We had this experience as well. It was fun seeing productions from cultures that you usually don't get to see in the US. But all that content kept inexplicably vanishing, too. We would have kept Netflix had they kept that sort of content around.
All in all it feels like passive entertainment has reached its limit, though. Gaming, VR may step in and fill the entertainment void, but there's also an outside chance people may switch all that off and go outside and have real adventures instead.
Washington DC delenda est.
(Score: 2) by Grishnakh on Wednesday October 25 2017, @07:11PM (3 children)
It wasn't expensive, but pulling it up every other day to find the thing the kids wanted to watch had vanished produced caterwauling to wake the dead.
It, too, has been completely mined out now so we tell the kids to go read books or do crafts.
These are all good and well, but you do seem to be forgetting one fairly reliable way of getting video content where you don't have to worry about it disappearing: BT. Of course it's not nearly as convenient, but once you have it, you'll always have it unless your HD crashes and you didn't bother doing backups.
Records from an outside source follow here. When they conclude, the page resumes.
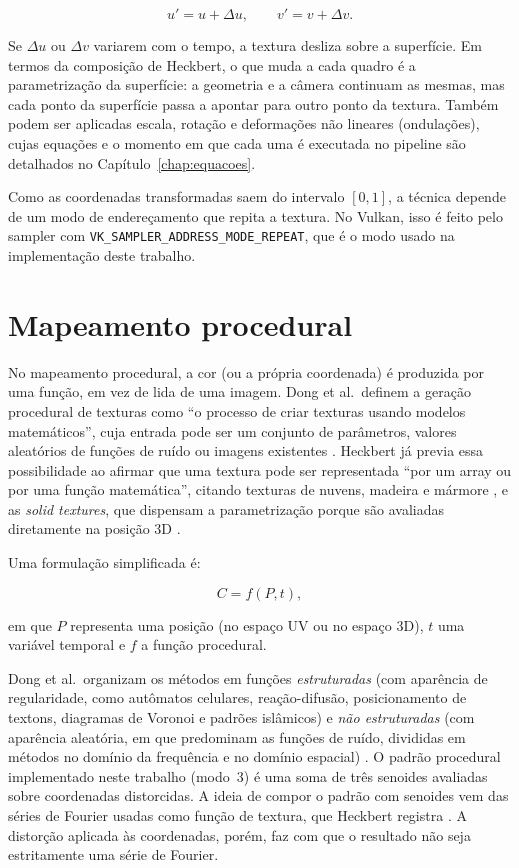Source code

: \[
u'=u+\Delta u,\qquad v'=v+\Delta v.
\]

Se \(\Delta u\) ou \(\Delta v\) variarem com o tempo, a textura desliza sobre a superfície. Em termos da composição de Heckbert, o que muda a cada quadro é a parametrização da superfície: a geometria e a câmera continuam as mesmas, mas cada ponto da superfície passa a apontar para outro ponto da textura. Também podem ser aplicadas escala, rotação e deformações não lineares (ondulações), cujas equações e o momento em que cada uma é executada no pipeline são detalhados no Capítulo~\ref{chap:equacoes}.

Como as coordenadas transformadas saem do intervalo \([0,1]\), a técnica depende de um modo de endereçamento que repita a textura. No Vulkan, isso é feito pelo sampler com \texttt{VK\_SAMPLER\_ADDRESS\_MODE\_REPEAT}, que é o modo usado na implementação deste trabalho.

\section{Mapeamento procedural}

No mapeamento procedural, a cor (ou a própria coordenada) é produzida por uma função, em vez de lida de uma imagem. Dong et al.\ definem a geração procedural de texturas como ``o processo de criar texturas usando modelos matemáticos'', cuja entrada pode ser um conjunto de parâmetros, valores aleatórios de funções de ruído ou imagens existentes \cite[p.~1]{dong2020}. Heckbert já previa essa possibilidade ao afirmar que uma textura pode ser representada ``por um array ou por uma função matemática'', citando texturas de nuvens, madeira e mármore \cite[p.~1]{heckbert1986}, e as \textit{solid textures}, que dispensam a parametrização porque são avaliadas diretamente na posição 3D \cite[p.~3]{heckbert1986}.

Uma formulação simplificada é:

\[
C=f(P,t),
\]

em que \(P\) representa uma posição (no espaço UV ou no espaço 3D), \(t\) uma variável temporal e \(f\) a função procedural.

Dong et al.\ organizam os métodos em funções \textit{estruturadas} (com aparência de regularidade, como autômatos celulares, reação-difusão, posicionamento de textons, diagramas de Voronoi e padrões islâmicos) e \textit{não estruturadas} (com aparência aleatória, em que predominam as funções de ruído, divididas em métodos no domínio da frequência e no domínio espacial) \cite[pp.~3--4]{dong2020}. O padrão procedural implementado neste trabalho (modo~3) é uma soma de três senoides avaliadas sobre coordenadas distorcidas. A ideia de compor o padrão com senoides vem das séries de Fourier usadas como função de textura, que Heckbert registra \cite[p.~10]{heckbert1986}. A distorção aplicada às coordenadas, porém, faz com que o resultado não seja estritamente uma série de Fourier.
(Score: 2) by goodie on Thursday October 26 2017, @12:29AM (2 children)
See as much as I agree, this is one area where Netflix managed to do a good job at making me stop doing BT. Back then, I bought a Roku 3, hooked it up with my universal remote, put the Netflix channel on it, and done. I also have a pi that I use to store my ripped DVDs and it's all good and well but curating a library takes time when you have a backlog of stuff. So it's not really pretty. And I haven'T had the time to set up the remote because I don'T have a dongle for USB-IR. 10 years ago I would have loved to hack it up. Now, with work, kids etc. this is not where I want to invest my time. But BT, newgroups etc. I haven't touched that stuff for 5 years at least. And I don't miss it. My download cap would not allow me to download real blu-ray rips on a regular basis anyway.
(Score: 2) by Grishnakh on Thursday October 26 2017, @02:18AM
I don't disagree about the convenience that Netflix offered. But it just isn't as good any more; too much content has disappeared, and they're focusing more on their own in-house stuff. So for some, that could very well drive them back to BT.
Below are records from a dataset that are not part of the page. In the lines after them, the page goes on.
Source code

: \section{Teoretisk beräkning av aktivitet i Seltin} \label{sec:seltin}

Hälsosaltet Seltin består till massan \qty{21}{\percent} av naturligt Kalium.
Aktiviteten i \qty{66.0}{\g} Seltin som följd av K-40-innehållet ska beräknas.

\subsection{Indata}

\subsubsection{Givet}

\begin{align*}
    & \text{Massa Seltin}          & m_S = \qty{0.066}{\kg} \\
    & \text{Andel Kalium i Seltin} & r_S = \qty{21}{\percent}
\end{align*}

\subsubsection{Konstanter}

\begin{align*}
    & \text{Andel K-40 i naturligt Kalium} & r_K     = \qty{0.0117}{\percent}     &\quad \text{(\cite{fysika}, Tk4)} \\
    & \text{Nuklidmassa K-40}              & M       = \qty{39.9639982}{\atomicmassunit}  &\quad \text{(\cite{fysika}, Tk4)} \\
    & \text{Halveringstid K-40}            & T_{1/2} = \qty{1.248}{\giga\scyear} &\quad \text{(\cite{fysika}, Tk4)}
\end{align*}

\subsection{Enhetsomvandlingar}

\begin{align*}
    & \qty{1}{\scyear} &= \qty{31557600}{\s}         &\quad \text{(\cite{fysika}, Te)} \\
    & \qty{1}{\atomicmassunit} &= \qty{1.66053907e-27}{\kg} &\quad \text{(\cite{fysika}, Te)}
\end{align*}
Also, I'm not sure how "curating a library" takes much time. Finding stuff and downloading it takes some time, but once it's downloaded, you just stick it on your media server or whatever and you're done with it. But yeah, setting up a fancy system with remote to view that library would take some time to set up. Surely a Roku or something like that could connect to a NAS and give you library access that way?
(Score: 3, Interesting) by Aiwendil on Thursday October 26 2017, @10:08AM
USB-IR isn't really necessary on the RPi unless you want to do something fancy. My RPi w Kodi is controlled with the unused buttons on my TV remote* (or via the Kodi smartphone app (kodi official remote, used to use yatsee until its UI downgrade a year ago).
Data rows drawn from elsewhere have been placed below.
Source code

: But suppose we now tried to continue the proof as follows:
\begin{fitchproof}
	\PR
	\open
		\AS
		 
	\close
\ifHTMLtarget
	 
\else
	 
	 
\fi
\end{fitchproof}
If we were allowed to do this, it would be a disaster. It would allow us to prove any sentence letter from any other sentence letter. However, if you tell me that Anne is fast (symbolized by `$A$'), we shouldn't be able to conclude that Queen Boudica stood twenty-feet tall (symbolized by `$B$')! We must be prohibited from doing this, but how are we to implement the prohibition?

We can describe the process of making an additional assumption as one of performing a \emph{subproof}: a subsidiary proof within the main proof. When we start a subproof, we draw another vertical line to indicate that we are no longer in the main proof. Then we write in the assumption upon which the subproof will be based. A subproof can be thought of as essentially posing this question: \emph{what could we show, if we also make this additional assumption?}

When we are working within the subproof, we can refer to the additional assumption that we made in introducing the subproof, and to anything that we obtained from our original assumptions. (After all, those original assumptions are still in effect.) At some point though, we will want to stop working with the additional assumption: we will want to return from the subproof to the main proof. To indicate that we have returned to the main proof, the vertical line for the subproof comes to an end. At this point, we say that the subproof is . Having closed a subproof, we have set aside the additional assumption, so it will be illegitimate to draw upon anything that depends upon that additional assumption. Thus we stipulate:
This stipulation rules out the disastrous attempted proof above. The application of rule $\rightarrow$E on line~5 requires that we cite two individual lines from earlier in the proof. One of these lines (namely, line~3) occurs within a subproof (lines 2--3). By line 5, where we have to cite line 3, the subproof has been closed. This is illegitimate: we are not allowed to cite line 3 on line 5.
* = lirc and an ir-reciever is enough, I used this guide [alexba.in] and it took me less than half an hour (via ssh from smartphone) to set it up (actually used an IR-kit fir arduino, similar to the Adafruit kit [adafruit.com]).
(Ok, I really have it set up for four remotes: tv, my old dvd-player remote, one of the programmable modes on the hifi-remote and the crappy remote that came with the reciever [copied it into a better remote] (takes 2-5minutes per remote you want to set up after the first))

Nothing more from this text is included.